Как и все звёзды вселенского масштаба, Роня и Ника частенько пропускают пары, в то время, как моя звёздность ограничивается двумя-тремя конкурсами ради которых порой и пропускать ничего не нужно.
Я девчонок тяну по возможности, вот только выходит не всегда. На прошлой паре Роня точно была и зачёт по Николаю точно сдала. Но есть шанс, что списывала, не глядя.
— Какого ещё Второго? — в наш разговор влезает Валикова, как и я складывая на груди руки. — Я о своём Александре вообще-то…
— Ну-ну, расскажи-ка мне, мы же тоже об Александре… и он не твой, а вполне
себе наш, — "царь-батюшка" — добавляю мысленно, поощрительно киваю, поражаясь ограниченности девчонки.
Неужели она думает, что мир крутится вокруг неё и Саши? Это ж какие куриные мозги, если не доходит, что помимо Александра мы можем говорить о ком — то другом? Да и вообще — мы же об истории! Ей невдомёк, что в истории были и другие обладатели имени Александр, помимо великолепного танцора! Умора.
— Ничего я тебе не стану рассказывать! — надувается Альбина.
— А что, я хуже других? — улыбаюсь хищно, как настоящая акула.
— Ты — соперница!
— А знаешь ли ты, дурында, что на Александра было совершено покушение… — протягиваю нарочито заумно.
— Как? Когда? — У Валиковой чуть глаза из орбит от новости не вылезают. Она бледнеет. Отшатывается. Мотает головой, потому что не верит мне, но очень смущается тому, какой у меня уверенный тон.
— Ничего-то ты не знаешь. Всё ясно, — искренне досадуя, разворачиваюсь и иду к соседней лестнице, чтобы забраться на самый верх лецкионной.
Примечание:
— Да пошла она в ж**у*!
Ника, разумеется имела ввиду следующее:
— Да пошла она в жару в пуховике!
— Расскажи! — Валикова, дурёха, бежит следом.
— Ну покушение, дурочка! Ты думаешь почему он тут? Уже шестое. У него там невеста осталась иностранка. Немка. Но им опасно быть вместе. В его машину бомбу закладывали.
— Что-о-о? — у Валиковой дёргается глаз, а по лекционной уже шуршат смешки. Я поднимаю взгляд и натыкаюсь на историка — он смотрит на меня с хитрой улыбкой.

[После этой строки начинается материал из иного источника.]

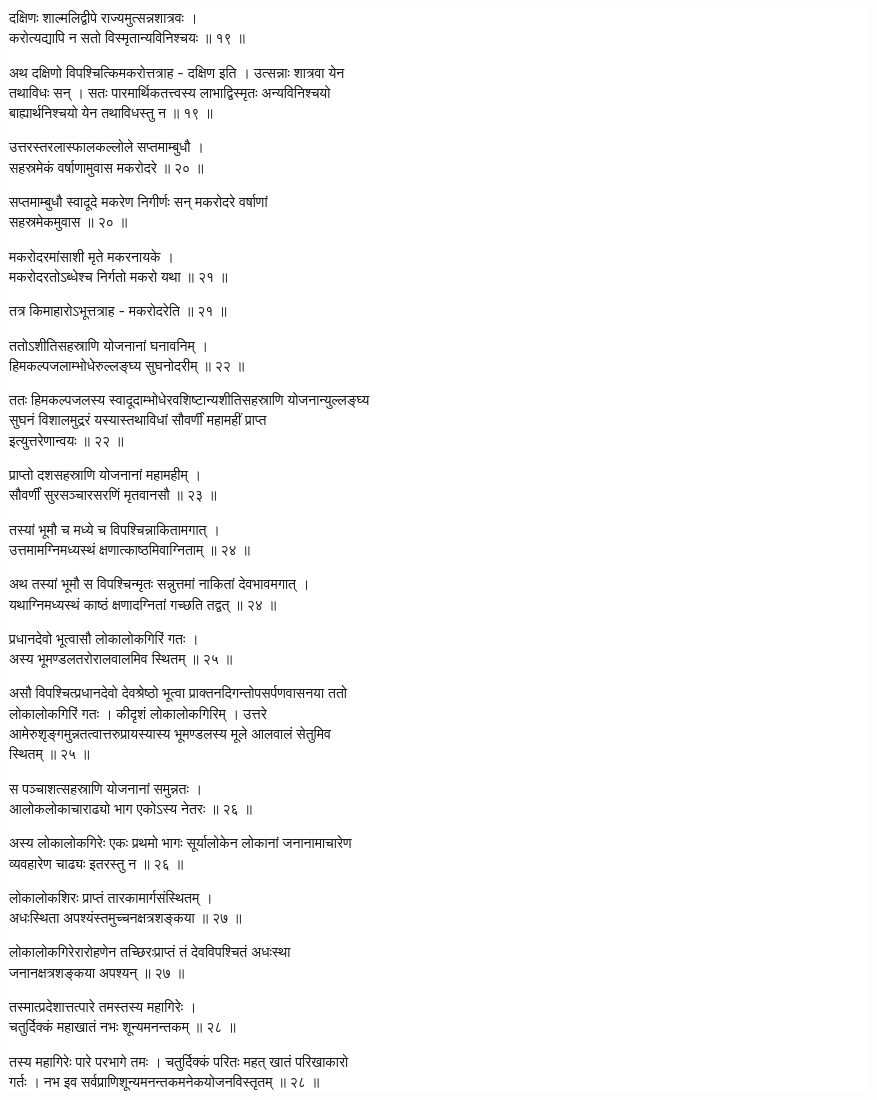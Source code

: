 दक्षिणः शाल्मलिद्वीपे राज्यमुत्सन्नशात्रवः ।  
करोत्यद्यापि न सतो विस्मृतान्यविनिश्चयः ॥ १९ ॥  
  
अथ दक्षिणो विपश्चित्किमकरोत्तत्राह - दक्षिण इति । उत्सन्नाः शात्रवा येन   
तथाविधः सन् । सतः पारमार्थिकतत्त्वस्य लाभाद्विस्मृतः अन्यविनिश्चयो   
बाह्यार्थनिश्चयो येन तथाविधस्तु न ॥ १९ ॥  
  
उत्तरस्तरलास्फालकल्लोले सप्तमाम्बुधौ ।  
सहस्रमेकं वर्षाणामुवास मकरोदरे ॥ २० ॥  
  
सप्तमाम्बुधौ स्वादूदे मकरेण निगीर्णः सन् मकरोदरे वर्षाणां   
सहस्रमेकमुवास ॥ २० ॥  
  
मकरोदरमांसाशी मृते मकरनायके ।  
मकरोदरतोऽब्धेश्च निर्गतो मकरो यथा ॥ २१ ॥  
  
तत्र किमाहारोऽभूत्तत्राह - मकरोदरेति ॥ २१ ॥  
  
ततोऽशीतिसहस्राणि योजनानां घनावनिम् ।  
हिमकल्पजलाम्भोधेरुल्लङ्घ्य सुघनोदरीम् ॥ २२ ॥  
  
ततः हिमकल्पजलस्य स्वादूदाम्भोधेरवशिष्टान्यशीतिसहस्राणि योजनान्युल्लङ्घ्य   
सुघनं विशालमुद्ररं यस्यास्तथाविधां सौवर्णीं महामहीं प्राप्त   
इत्युत्तरेणान्वयः ॥ २२ ॥  
  
प्राप्तो दशसहस्राणि योजनानां महामहीम् ।  
सौवर्णीं सुरसञ्चारसरणिं मृतवानसौ ॥ २३ ॥  
  
तस्यां भूमौ च मध्ये च विपश्चिन्नाकितामगात् ।  
उत्तमामग्निमध्यस्थं क्षणात्काष्ठमिवाग्निताम् ॥ २४ ॥  
  
अथ तस्यां भूमौ स विपश्चिन्मृतः सन्नुत्तमां नाकितां देवभावमगात् ।   
यथाग्निमध्यस्थं काष्ठं क्षणादग्नितां गच्छति तद्वत् ॥ २४ ॥  
  
प्रधानदेवो भूत्वासौ लोकालोकगिरिं गतः ।  
अस्य भूमण्डलतरोरालवालमिव स्थितम् ॥ २५ ॥  
  
असौ विपश्चित्प्रधानदेवो देवश्रेष्ठो भूत्वा प्राक्तनदिगन्तोपसर्पणवासनया ततो   
लोकालोकगिरिं गतः । कीदृशं लोकालोकगिरिम् । उत्तरे   
आमेरुशृङ्गमुन्नतत्वात्तरुप्रायस्यास्य भूमण्डलस्य मूले आलवालं सेतुमिव   
स्थितम् ॥ २५ ॥  
  
स पञ्चाशत्सहस्राणि योजनानां समुन्नतः ।  
आलोकलोकाचाराढ्यो भाग एकोऽस्य नेतरः ॥ २६ ॥  
  
अस्य लोकालोकगिरेः एकः प्रथमो भागः सूर्यालोकेन लोकानां जनानामाचारेण   
व्यवहारेण चाढ्यः इतरस्तु न ॥ २६ ॥  
  
लोकालोकशिरः प्राप्तं तारकामार्गसंस्थितम् ।  
अधःस्थिता अपश्यंस्तमुच्चनक्षत्रशङ्कया ॥ २७ ॥  
  
लोकालोकगिरेरारोहणेन तच्छिरःप्राप्तं तं देवविपश्चितं अधःस्था   
जनानक्षत्रशङ्कया अपश्यन् ॥ २७ ॥  
  
तस्मात्प्रदेशात्तत्पारे तमस्तस्य महागिरेः ।  
चतुर्दिक्कं महाखातं नभः शून्यमनन्तकम् ॥ २८ ॥  
  
तस्य महागिरेः पारे परभागे तमः । चतुर्दिक्कं परितः महत् खातं परिखाकारो   
गर्तः । नभ इव सर्वप्राणिशून्यमनन्तकमनेकयोजनविस्तृतम् ॥ २८ ॥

Егор Иванович вообще мало похож на обычного педагога, к которым мы привыкли за время обучения. Один из немногих, о ком можно сказать “секси”, потому что на корню ломал стереотипы о том, как преподы выглядят в повседневной жизни. Вот только наш тридцатипятилетний историк мог бы стать предметом страсти всех девчонок, а стал сущей каторгой. Беспринципный и строгий, он доводил до истерик своими пересдачами.